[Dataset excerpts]
# # # # # # #

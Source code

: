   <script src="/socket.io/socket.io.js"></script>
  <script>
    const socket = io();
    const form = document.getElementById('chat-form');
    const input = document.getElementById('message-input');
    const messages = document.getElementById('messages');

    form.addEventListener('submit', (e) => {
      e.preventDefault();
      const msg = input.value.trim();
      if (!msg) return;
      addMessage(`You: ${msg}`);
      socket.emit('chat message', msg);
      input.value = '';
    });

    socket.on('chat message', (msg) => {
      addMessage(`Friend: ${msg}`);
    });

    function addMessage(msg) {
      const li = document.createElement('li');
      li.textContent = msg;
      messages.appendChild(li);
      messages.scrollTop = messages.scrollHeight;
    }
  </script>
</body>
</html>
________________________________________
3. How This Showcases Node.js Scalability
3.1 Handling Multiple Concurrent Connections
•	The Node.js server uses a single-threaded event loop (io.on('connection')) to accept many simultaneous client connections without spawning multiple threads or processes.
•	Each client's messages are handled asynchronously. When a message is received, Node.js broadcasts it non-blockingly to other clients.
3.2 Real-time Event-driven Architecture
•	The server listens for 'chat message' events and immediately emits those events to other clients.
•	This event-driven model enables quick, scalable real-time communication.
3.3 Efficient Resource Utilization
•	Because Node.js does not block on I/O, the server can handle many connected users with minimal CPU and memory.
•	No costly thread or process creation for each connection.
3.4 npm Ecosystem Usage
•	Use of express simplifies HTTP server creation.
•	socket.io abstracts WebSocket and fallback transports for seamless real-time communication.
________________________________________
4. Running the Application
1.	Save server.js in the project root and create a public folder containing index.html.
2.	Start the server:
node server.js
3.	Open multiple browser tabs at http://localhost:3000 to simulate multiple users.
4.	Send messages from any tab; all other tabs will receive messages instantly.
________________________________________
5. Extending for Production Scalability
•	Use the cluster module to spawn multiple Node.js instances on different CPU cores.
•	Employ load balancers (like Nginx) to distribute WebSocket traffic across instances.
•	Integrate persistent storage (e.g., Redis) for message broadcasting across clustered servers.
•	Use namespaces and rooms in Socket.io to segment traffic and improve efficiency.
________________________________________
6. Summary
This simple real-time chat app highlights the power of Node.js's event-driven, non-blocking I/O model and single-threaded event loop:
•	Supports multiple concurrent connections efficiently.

# # # # # # #

**Exercise goal**
Write out all records exactly, keeping every detail.

**Solution to this task**
Source code

:   <script src="/socket.io/socket.io.js"></script>
  <script>
    const socket = io();
    const form = document.getElementById('chat-form');
    const input = document.getElementById('message-input');
    const messages = document.getElementById('messages');

    form.addEventListener('submit', (e) => {
      e.preventDefault();
      const msg = input.value.trim();
      if (!msg) return;
      addMessage(`You: ${msg}`);
      socket.emit('chat message', msg);
      input.value = '';
    });

    socket.on('chat message', (msg) => {
      addMessage(`Friend: ${msg}`);
    });

    function addMessage(msg) {
      const li = document.createElement('li');
      li.textContent = msg;
      messages.appendChild(li);
      messages.scrollTop = messages.scrollHeight;
    }
  </script>
</body>
</html>
________________________________________
3. How This Showcases Node.js Scalability
3.1 Handling Multiple Concurrent Connections
•	The Node.js server uses a single-threaded event loop (io.on('connection')) to accept many simultaneous client connections without spawning multiple threads or processes.
•	Each client's messages are handled asynchronously. When a message is received, Node.js broadcasts it non-blockingly to other clients.
3.2 Real-time Event-driven Architecture
•	The server listens for 'chat message' events and immediately emits those events to other clients.
•	This event-driven model enables quick, scalable real-time communication.
3.3 Efficient Resource Utilization
•	Because Node.js does not block on I/O, the server can handle many connected users with minimal CPU and memory.
•	No costly thread or process creation for each connection.
3.4 npm Ecosystem Usage
•	Use of express simplifies HTTP server creation.
•	socket.io abstracts WebSocket and fallback transports for seamless real-time communication.
________________________________________
4. Running the Application
1.	Save server.js in the project root and create a public folder containing index.html.
2.	Start the server:
node server.js
3.	Open multiple browser tabs at http://localhost:3000 to simulate multiple users.
4.	Send messages from any tab; all other tabs will receive messages instantly.
________________________________________
5. Extending for Production Scalability
•	Use the cluster module to spawn multiple Node.js instances on different CPU cores.
•	Employ load balancers (like Nginx) to distribute WebSocket traffic across instances.
•	Integrate persistent storage (e.g., Redis) for message broadcasting across clustered servers.
•	Use namespaces and rooms in Socket.io to segment traffic and improve efficiency.
________________________________________
6. Summary
This simple real-time chat app highlights the power of Node.js's event-driven, non-blocking I/O model and single-threaded event loop:
•	Supports multiple concurrent connections efficiently.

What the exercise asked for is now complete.